Saturday, July 9th 2005 - 21:00 UTC
Full article

Tony Blair on Friday highlighted the commitment of the Group of Eight industrial nations to alleviate poverty in Africa and contrasted it with the “cruelty” of the London bomb attacks.

At the end of a two-day summit that has been overshadowed by the terrorist attacks in London, Mr Blair said G8 agreements to combat poverty in Africa and climate change were a "definitive expression of our collective will to act in the face of death".

Campaigners on both Africa and climate change said they were disappointed with the package on both fronts and Mr Blair acknowledged its limitations. "All of this does not change the world tomorrow," he said, as other G8 leaders gathered behind him. "It is a beginning, not an end."
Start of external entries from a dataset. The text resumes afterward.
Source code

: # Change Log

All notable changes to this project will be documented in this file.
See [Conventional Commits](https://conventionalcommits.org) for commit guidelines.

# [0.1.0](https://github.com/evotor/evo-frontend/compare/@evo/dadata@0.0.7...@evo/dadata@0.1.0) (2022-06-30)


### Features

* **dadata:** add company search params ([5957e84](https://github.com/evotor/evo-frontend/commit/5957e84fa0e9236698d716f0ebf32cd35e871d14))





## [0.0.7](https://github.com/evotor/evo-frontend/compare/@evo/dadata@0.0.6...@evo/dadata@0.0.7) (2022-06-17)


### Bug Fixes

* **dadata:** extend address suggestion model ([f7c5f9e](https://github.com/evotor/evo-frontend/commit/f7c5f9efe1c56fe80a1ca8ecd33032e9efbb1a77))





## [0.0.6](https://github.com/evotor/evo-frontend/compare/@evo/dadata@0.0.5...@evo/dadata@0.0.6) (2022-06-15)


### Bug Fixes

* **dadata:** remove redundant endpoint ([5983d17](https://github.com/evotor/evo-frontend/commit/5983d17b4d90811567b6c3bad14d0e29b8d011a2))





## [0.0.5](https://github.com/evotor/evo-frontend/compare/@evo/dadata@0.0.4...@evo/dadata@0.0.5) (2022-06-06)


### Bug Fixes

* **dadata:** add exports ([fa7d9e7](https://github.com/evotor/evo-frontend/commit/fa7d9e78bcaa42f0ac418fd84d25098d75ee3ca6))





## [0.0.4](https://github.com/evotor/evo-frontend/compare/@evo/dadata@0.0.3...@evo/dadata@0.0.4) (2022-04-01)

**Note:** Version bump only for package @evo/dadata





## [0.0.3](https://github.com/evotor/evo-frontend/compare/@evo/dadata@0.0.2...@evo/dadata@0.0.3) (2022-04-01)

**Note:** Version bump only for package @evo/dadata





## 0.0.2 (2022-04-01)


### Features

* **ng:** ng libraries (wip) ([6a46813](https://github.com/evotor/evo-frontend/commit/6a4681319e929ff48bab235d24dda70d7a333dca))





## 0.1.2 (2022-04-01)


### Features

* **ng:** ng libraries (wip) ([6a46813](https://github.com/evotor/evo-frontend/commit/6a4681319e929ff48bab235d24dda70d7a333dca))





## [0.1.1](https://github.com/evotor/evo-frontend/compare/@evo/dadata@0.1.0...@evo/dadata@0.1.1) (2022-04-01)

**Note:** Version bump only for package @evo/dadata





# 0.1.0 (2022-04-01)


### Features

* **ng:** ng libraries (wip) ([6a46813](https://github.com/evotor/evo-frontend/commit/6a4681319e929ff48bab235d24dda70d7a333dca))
The G8 agreed to increase aid by $50bn by 2010 from its current level of $79bn, and to double aid to Africa. It also welcomed plans to raise a £3bn package to help build a Palestinian state.
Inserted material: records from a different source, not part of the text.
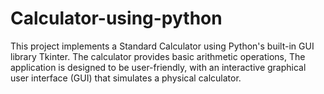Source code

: # Calculator-using-python
This project implements a Standard Calculator using Python's built-in GUI library Tkinter. The calculator provides basic arithmetic operations,  The application is designed to be user-friendly, with an interactive graphical user interface (GUI) that simulates a physical calculator.
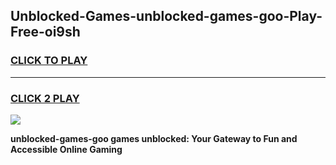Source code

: 
## Unblocked-Games-unblocked-games-goo-Play-Free-oi9sh
<h3>
<a href="https://premium76.site?title=unblocked-games-goo&ref=24M">CLICK TO PLAY</a></h3>
<hr>

<h3>
<a href="https://premium76.site?title=unblocked-games-goo&ref=24M">CLICK 2 PLAY</a>
  
</h3>

<a href="https://premium76.site?title=unblocked-games-goo&ref=24M"><img src="https://clearcache.store/games.png"></a>


**unblocked-games-goo games unblocked: Your Gateway to Fun and Accessible Online Gaming**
But campaigners who had backed Mr Blair's campaign to increase aid to Africa were disappointed, saying that much of the money was a restatement of existing pledges and that it fell far short of what was needed.

The leaders said the Doha round of trade liberalisation talks should proceed rapidly with a view to clinching a far-reaching deal at the World Trade Organisation ministerial conference in Hong Kong in December. The G8 said agricultural export subsidies had to go a key demand of developing countries but failed to set a date for ending them. In Geneva, it emerged yesterday that the Doha round had suffered a severe setback when agricultural negotiations were stalled by a dispute about how much to cut farm tariffs and allow access to farming markets. "I am afraid we have to face the facts," said Supachai Panitchpakdi, WTO director-general, yesterday. "These negotiations are in trouble."

The agreement on climate change was widely seen as the most significant of the agreements reached by the G8. George W. Bush, US president gave his backing to a statement that the phenomenon "is happening now", that "human activity is contributing to it", and that "urgent action" is needed. Mr Blair said that, while the agreement fell far short of the targets and timetables for the reduction of carbon dioxide emissions, it was crucial to keeping the US involved. But Greenpeace said the search for consensus meant the G8 had ended up with "a bland statement".

On oil, the G8 expressed concerns about production bottlenecks. "Significant investments will be needed in the short, medium and long-terms, in exploration, production, and energy infrastructure to meet the needs of a growing global economy," the G8 said.